(Rendered images with source text)
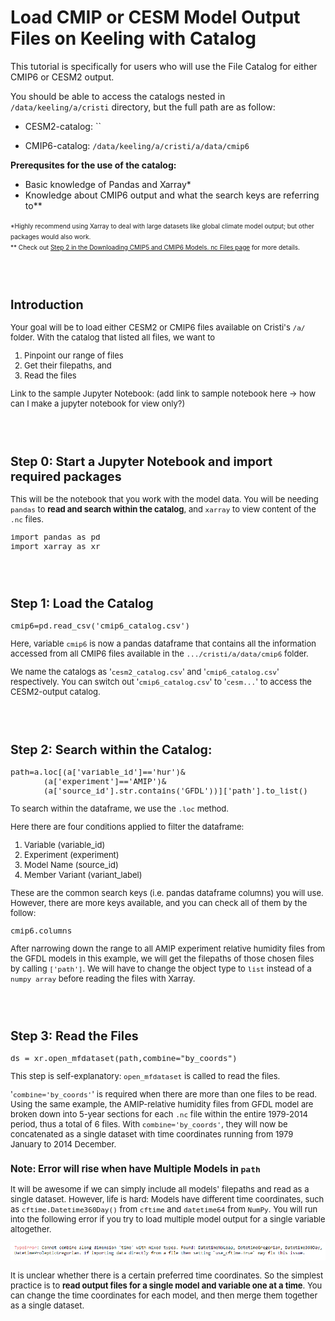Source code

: # Load CMIP or CESM Model Output Files on Keeling with Catalog

This tutorial is specifically for users who will use the File Catalog for either CMIP6 or CESM2 output. 

You should be able to access the catalogs nested in `/data/keeling/a/cristi` directory, but the full path are as follow: 

- CESM2-catalog: ``

- CMIP6-catalog: `/data/keeling/a/cristi/a/data/cmip6`

**Prerequsites for the use of the catalog:** 
- Basic knowledge of Pandas and Xarray* 
- Knowledge about CMIP6 output and what the search keys are referring to**

<font size = 1.7> *Highly recommend using Xarray to deal with large datasets like global climate model output; but other packages would also work.  
** Check out [Step 2 in the Downloading CMIP5 and CMIP6 Models. nc Files page](downloading_CMIP5_and_CMIP6_Models_.nc_Files_from_ESGF.md) for more details. 

<font size=2> 

<br/><br/>
## Introduction 
Your goal will be to load either CESM2 or CMIP6 files available on Cristi's `/a/` folder. With the catalog that listed all files, we want to 
    
1. Pinpoint our range of files
2. Get their filepaths, and 
3. Read the files 

Link to the sample Jupyter Notebook: (add link to sample notebook here -> how can I make a jupyter notebook for view only?)

<br/><br/>
## Step 0: Start a Jupyter Notebook and import required packages 
This will be the notebook that you work with the model data. You will be needing `pandas` to **read and search within the catalog**, and `xarray` to view content of the `.nc` files. 

    import pandas as pd
    import xarray as xr

<br/><br/>
## Step 1: Load the Catalog 
    cmip6=pd.read_csv('cmip6_catalog.csv')

Here, variable `cmip6` is now a pandas dataframe that contains all the information accessed from all CMIP6 files available in the `.../cristi/a/data/cmip6` folder. 

We name the catalogs as '`cesm2_catalog.csv`' and '`cmip6_catalog.csv`' respectively. You can switch out '`cmip6_catalog.csv`' to '`cesm...`' to access the CESM2-output catalog. 

<br/><br/>
## Step 2: Search within the Catalog: 
    path=a.loc[(a['variable_id']=='hur')&  
           (a['experiment']=='AMIP')& 
           (a['source_id'].str.contains('GFDL'))]['path'].to_list()

To search within the dataframe, we use the `.loc` method.  

Here there are four conditions applied to filter the dataframe: 

1. Variable (variable_id)
2. Experiment (experiment)
3. Model Name (source_id)
4. Member Variant (variant_label)

These are the common search keys (i.e. pandas dataframe columns) you will use. However, there are more keys available, and you can check all of them by the follow: 

    cmip6.columns

After narrowing down the range to all AMIP experiment relative humidity files from the GFDL models in this example, we will get the filepaths of those chosen files by calling `['path']`. We will have to change the object type to `list` instead of a `numpy array` before reading the files with Xarray. 

<br/><br/>
## Step 3: Read the Files 
    ds = xr.open_mfdataset(path,combine="by_coords")

This step is self-explanatory: `open_mfdataset` is called to read the files. 

'`combine='by_coords'`' is required when there are more than one files to be read. Using the same example, the AMIP-relative humidity files from GFDL model are broken down into 5-year sections for each `.nc` file within the entire 1979-2014 period, thus a total of 6 files. With `combine='by_coords'`, they will now be concatenated as a single dataset with time coordinates running from 1979 January to 2014 December. 

### **Note: Error will rise when have Multiple Models in `path`**
It will be awesome if we can simply include all models' filepaths and read as a single dataset. However, life is hard: Models have different time coordinates, such as `cftime.Datetime360Day()` from `cftime` and `datetime64` from `NumPy`. You will run into the following error if you try to load multiple model output for a single variable altogether. 

![diff_timecoords_error](../images/diff_timecoords_error.png)

It is unclear whether there is a certain preferred time coordinates. So the simplest practice is to **read output files for a single model and variable one at a time**. You can change the time coordinates for each model, and then merge them together as a single dataset.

WHAT IS EXPECTED :: All lines with the word "catalogs" are needed; pull them from the entries and copy each.

ANSWER BELOW ::
You should be able to access the catalogs nested in `/data/keeling/a/cristi` directory, but the full path are as follow: 
We name the catalogs as '`cesm2_catalog.csv`' and '`cmip6_catalog.csv`' respectively. You can switch out '`cmip6_catalog.csv`' to '`cesm...`' to access the CESM2-output catalog. 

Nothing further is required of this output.